WHAT TO WORK ON:
Every line of the following records that includes "item" should be copied.

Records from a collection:
-- -- --
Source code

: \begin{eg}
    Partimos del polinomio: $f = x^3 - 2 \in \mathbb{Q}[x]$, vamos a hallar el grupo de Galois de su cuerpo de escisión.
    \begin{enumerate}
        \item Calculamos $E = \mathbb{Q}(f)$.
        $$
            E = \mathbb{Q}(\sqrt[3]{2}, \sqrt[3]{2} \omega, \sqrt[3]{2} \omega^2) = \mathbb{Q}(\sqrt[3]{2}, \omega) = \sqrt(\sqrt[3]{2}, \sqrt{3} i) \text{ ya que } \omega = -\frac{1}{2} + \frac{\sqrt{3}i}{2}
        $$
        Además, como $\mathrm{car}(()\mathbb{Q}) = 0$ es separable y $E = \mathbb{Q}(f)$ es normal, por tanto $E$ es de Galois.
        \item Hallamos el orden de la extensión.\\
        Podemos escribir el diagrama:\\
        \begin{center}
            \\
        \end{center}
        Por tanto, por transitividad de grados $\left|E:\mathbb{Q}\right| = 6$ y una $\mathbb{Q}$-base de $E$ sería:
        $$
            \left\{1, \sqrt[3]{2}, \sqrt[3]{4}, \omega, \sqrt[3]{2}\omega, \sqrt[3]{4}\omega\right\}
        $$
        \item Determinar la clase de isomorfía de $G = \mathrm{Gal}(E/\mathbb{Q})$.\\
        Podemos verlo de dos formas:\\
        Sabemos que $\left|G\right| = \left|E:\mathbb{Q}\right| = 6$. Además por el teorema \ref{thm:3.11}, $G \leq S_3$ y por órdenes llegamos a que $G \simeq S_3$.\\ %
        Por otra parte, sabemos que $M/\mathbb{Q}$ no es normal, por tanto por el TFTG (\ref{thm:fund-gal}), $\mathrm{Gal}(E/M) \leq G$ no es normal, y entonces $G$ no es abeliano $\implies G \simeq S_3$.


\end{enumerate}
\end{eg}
-- -- --
OUTPUT:
        \item Calculamos $E = \mathbb{Q}(f)$.
        \item Hallamos el orden de la extensión.\\
        \item Determinar la clase de isomorfía de $G = \mathrm{Gal}(E/\mathbb{Q})$.\\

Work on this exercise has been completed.